• **WHAT THE EXERCISE ASKS**:
Please write the data out once more, exactly as it is given.
★ ★ ★ ★
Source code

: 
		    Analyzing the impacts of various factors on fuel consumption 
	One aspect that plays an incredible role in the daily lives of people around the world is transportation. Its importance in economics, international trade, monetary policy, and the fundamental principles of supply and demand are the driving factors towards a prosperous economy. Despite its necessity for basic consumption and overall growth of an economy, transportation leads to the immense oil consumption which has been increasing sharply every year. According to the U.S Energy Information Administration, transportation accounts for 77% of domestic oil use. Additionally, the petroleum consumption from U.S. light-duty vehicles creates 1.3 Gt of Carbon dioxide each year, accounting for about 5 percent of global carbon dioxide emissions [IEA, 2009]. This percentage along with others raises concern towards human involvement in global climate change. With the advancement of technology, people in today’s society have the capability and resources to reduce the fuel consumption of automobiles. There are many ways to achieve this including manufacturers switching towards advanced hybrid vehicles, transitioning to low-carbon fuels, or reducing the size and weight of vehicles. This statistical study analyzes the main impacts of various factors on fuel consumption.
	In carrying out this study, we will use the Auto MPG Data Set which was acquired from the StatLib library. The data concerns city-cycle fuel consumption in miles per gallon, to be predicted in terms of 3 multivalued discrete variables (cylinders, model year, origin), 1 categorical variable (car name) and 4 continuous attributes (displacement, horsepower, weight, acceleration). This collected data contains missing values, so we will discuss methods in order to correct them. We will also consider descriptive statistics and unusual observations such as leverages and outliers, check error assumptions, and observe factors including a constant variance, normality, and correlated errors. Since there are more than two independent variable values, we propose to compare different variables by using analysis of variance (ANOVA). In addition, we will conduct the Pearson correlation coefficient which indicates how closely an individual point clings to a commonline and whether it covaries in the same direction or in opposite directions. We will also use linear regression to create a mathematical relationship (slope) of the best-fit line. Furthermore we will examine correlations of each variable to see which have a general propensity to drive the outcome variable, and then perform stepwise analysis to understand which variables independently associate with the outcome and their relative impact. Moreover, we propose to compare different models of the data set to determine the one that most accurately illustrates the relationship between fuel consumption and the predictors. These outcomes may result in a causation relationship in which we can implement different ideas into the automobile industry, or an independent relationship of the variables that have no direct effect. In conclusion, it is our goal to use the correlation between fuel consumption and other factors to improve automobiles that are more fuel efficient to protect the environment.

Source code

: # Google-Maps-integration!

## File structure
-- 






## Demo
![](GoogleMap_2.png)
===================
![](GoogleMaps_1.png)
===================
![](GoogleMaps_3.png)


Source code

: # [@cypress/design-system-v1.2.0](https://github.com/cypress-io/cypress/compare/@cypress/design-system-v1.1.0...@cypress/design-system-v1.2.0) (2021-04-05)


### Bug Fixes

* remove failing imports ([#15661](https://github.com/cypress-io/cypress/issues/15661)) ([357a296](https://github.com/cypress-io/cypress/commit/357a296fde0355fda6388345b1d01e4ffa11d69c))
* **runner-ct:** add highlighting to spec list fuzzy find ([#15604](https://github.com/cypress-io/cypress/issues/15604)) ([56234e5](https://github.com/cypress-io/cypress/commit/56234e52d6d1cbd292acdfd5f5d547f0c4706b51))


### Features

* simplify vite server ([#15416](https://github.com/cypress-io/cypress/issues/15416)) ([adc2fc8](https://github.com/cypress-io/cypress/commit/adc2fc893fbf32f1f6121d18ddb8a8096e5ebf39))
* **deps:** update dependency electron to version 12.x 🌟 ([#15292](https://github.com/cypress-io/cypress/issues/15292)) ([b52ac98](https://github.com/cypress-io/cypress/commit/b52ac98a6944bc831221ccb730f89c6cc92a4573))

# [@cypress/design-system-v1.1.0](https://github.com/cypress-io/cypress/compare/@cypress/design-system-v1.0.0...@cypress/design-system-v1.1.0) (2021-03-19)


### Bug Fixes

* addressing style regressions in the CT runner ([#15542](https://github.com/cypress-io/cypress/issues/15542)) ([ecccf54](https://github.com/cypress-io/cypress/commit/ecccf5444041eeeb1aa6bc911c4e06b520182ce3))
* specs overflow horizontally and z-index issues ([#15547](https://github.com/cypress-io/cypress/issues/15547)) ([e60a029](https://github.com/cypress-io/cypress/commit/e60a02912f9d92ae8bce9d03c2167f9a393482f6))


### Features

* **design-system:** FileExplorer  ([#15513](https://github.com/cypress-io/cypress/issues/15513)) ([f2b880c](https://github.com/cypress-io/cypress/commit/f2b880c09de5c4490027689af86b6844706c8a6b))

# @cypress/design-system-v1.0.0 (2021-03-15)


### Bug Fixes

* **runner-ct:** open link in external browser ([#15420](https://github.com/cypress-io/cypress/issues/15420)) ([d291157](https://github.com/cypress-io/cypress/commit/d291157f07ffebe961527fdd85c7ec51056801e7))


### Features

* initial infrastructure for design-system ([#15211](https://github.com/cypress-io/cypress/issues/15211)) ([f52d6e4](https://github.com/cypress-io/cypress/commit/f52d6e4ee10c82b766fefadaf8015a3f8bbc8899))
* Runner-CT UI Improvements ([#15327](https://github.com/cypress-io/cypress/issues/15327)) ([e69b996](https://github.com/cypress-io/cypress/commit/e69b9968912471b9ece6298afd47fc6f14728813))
★ ★ ★ ★
• **YOUR RESPONSE**:
Source code

: 
		    Analyzing the impacts of various factors on fuel consumption 
	One aspect that plays an incredible role in the daily lives of people around the world is transportation. Its importance in economics, international trade, monetary policy, and the fundamental principles of supply and demand are the driving factors towards a prosperous economy. Despite its necessity for basic consumption and overall growth of an economy, transportation leads to the immense oil consumption which has been increasing sharply every year. According to the U.S Energy Information Administration, transportation accounts for 77% of domestic oil use. Additionally, the petroleum consumption from U.S. light-duty vehicles creates 1.3 Gt of Carbon dioxide each year, accounting for about 5 percent of global carbon dioxide emissions [IEA, 2009]. This percentage along with others raises concern towards human involvement in global climate change. With the advancement of technology, people in today’s society have the capability and resources to reduce the fuel consumption of automobiles. There are many ways to achieve this including manufacturers switching towards advanced hybrid vehicles, transitioning to low-carbon fuels, or reducing the size and weight of vehicles. This statistical study analyzes the main impacts of various factors on fuel consumption.
	In carrying out this study, we will use the Auto MPG Data Set which was acquired from the StatLib library. The data concerns city-cycle fuel consumption in miles per gallon, to be predicted in terms of 3 multivalued discrete variables (cylinders, model year, origin), 1 categorical variable (car name) and 4 continuous attributes (displacement, horsepower, weight, acceleration). This collected data contains missing values, so we will discuss methods in order to correct them. We will also consider descriptive statistics and unusual observations such as leverages and outliers, check error assumptions, and observe factors including a constant variance, normality, and correlated errors. Since there are more than two independent variable values, we propose to compare different variables by using analysis of variance (ANOVA). In addition, we will conduct the Pearson correlation coefficient which indicates how closely an individual point clings to a commonline and whether it covaries in the same direction or in opposite directions. We will also use linear regression to create a mathematical relationship (slope) of the best-fit line. Furthermore we will examine correlations of each variable to see which have a general propensity to drive the outcome variable, and then perform stepwise analysis to understand which variables independently associate with the outcome and their relative impact. Moreover, we propose to compare different models of the data set to determine the one that most accurately illustrates the relationship between fuel consumption and the predictors. These outcomes may result in a causation relationship in which we can implement different ideas into the automobile industry, or an independent relationship of the variables that have no direct effect. In conclusion, it is our goal to use the correlation between fuel consumption and other factors to improve automobiles that are more fuel efficient to protect the environment.

Source code

: # Google-Maps-integration!

## File structure
-- 






## Demo
![](GoogleMap_2.png)
===================
![](GoogleMaps_1.png)
===================
![](GoogleMaps_3.png)


Source code

: # [@cypress/design-system-v1.2.0](https://github.com/cypress-io/cypress/compare/@cypress/design-system-v1.1.0...@cypress/design-system-v1.2.0) (2021-04-05)


### Bug Fixes

* remove failing imports ([#15661](https://github.com/cypress-io/cypress/issues/15661)) ([357a296](https://github.com/cypress-io/cypress/commit/357a296fde0355fda6388345b1d01e4ffa11d69c))
* **runner-ct:** add highlighting to spec list fuzzy find ([#15604](https://github.com/cypress-io/cypress/issues/15604)) ([56234e5](https://github.com/cypress-io/cypress/commit/56234e52d6d1cbd292acdfd5f5d547f0c4706b51))


### Features

* simplify vite server ([#15416](https://github.com/cypress-io/cypress/issues/15416)) ([adc2fc8](https://github.com/cypress-io/cypress/commit/adc2fc893fbf32f1f6121d18ddb8a8096e5ebf39))
* **deps:** update dependency electron to version 12.x 🌟 ([#15292](https://github.com/cypress-io/cypress/issues/15292)) ([b52ac98](https://github.com/cypress-io/cypress/commit/b52ac98a6944bc831221ccb730f89c6cc92a4573))

# [@cypress/design-system-v1.1.0](https://github.com/cypress-io/cypress/compare/@cypress/design-system-v1.0.0...@cypress/design-system-v1.1.0) (2021-03-19)


### Bug Fixes

* addressing style regressions in the CT runner ([#15542](https://github.com/cypress-io/cypress/issues/15542)) ([ecccf54](https://github.com/cypress-io/cypress/commit/ecccf5444041eeeb1aa6bc911c4e06b520182ce3))
* specs overflow horizontally and z-index issues ([#15547](https://github.com/cypress-io/cypress/issues/15547)) ([e60a029](https://github.com/cypress-io/cypress/commit/e60a02912f9d92ae8bce9d03c2167f9a393482f6))


### Features

* **design-system:** FileExplorer  ([#15513](https://github.com/cypress-io/cypress/issues/15513)) ([f2b880c](https://github.com/cypress-io/cypress/commit/f2b880c09de5c4490027689af86b6844706c8a6b))

# @cypress/design-system-v1.0.0 (2021-03-15)


### Bug Fixes

* **runner-ct:** open link in external browser ([#15420](https://github.com/cypress-io/cypress/issues/15420)) ([d291157](https://github.com/cypress-io/cypress/commit/d291157f07ffebe961527fdd85c7ec51056801e7))


### Features

* initial infrastructure for design-system ([#15211](https://github.com/cypress-io/cypress/issues/15211)) ([f52d6e4](https://github.com/cypress-io/cypress/commit/f52d6e4ee10c82b766fefadaf8015a3f8bbc8899))
* Runner-CT UI Improvements ([#15327](https://github.com/cypress-io/cypress/issues/15327)) ([e69b996](https://github.com/cypress-io/cypress/commit/e69b9968912471b9ece6298afd47fc6f14728813))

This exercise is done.